> TASK OBJECTIVE: Wherever the string "프레임워크는" appears in the records, return the line that holds it.

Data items
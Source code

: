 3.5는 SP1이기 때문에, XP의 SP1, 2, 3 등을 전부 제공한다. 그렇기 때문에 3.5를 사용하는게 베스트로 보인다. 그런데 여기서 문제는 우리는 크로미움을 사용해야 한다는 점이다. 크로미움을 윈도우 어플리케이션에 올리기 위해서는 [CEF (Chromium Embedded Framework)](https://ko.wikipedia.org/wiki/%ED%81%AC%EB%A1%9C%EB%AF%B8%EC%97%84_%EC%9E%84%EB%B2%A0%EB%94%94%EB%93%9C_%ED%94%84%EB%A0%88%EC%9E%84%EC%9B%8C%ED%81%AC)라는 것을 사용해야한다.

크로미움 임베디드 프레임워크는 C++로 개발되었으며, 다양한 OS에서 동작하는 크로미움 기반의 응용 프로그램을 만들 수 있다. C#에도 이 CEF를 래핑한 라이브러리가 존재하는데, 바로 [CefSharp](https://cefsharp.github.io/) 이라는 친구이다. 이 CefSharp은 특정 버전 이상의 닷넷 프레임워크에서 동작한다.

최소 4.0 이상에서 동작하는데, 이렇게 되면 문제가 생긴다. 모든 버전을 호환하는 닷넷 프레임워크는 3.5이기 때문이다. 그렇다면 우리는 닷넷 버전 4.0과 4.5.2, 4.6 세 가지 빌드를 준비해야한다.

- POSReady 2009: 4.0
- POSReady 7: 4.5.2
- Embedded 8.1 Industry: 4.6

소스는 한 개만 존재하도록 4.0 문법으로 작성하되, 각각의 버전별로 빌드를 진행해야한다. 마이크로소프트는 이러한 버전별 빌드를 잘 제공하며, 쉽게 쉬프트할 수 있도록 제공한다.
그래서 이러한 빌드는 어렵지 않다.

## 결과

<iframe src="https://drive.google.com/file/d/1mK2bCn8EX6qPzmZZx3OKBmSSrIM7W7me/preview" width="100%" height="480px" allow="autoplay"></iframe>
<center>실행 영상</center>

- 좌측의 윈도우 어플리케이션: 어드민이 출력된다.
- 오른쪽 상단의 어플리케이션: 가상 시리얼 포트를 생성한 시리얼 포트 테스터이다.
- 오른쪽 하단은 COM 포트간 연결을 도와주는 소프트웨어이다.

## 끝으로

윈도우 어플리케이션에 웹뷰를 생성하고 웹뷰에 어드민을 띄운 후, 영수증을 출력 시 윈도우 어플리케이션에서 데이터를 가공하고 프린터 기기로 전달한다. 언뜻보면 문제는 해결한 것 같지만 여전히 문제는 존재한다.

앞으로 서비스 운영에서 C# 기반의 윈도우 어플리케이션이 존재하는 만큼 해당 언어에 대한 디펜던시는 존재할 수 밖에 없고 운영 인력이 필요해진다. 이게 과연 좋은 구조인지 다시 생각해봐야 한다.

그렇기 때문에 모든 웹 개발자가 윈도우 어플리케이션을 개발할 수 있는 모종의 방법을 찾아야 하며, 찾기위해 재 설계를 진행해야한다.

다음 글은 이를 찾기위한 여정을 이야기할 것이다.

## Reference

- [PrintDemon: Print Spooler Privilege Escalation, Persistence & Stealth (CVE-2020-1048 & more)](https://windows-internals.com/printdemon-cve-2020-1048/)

> RESPONSE BOX:
크로미움 임베디드 프레임워크는 C++로 개발되었으며, 다양한 OS에서 동작하는 크로미움 기반의 응용 프로그램을 만들 수 있다. C#에도 이 CEF를 래핑한 라이브러리가 존재하는데, 바로 [CefSharp](https://cefsharp.github.io/) 이라는 친구이다. 이 CefSharp은 특정 버전 이상의 닷넷 프레임워크에서 동작한다.
최소 4.0 이상에서 동작하는데, 이렇게 되면 문제가 생긴다. 모든 버전을 호환하는 닷넷 프레임워크는 3.5이기 때문이다. 그렇다면 우리는 닷넷 버전 4.0과 4.5.2, 4.6 세 가지 빌드를 준비해야한다.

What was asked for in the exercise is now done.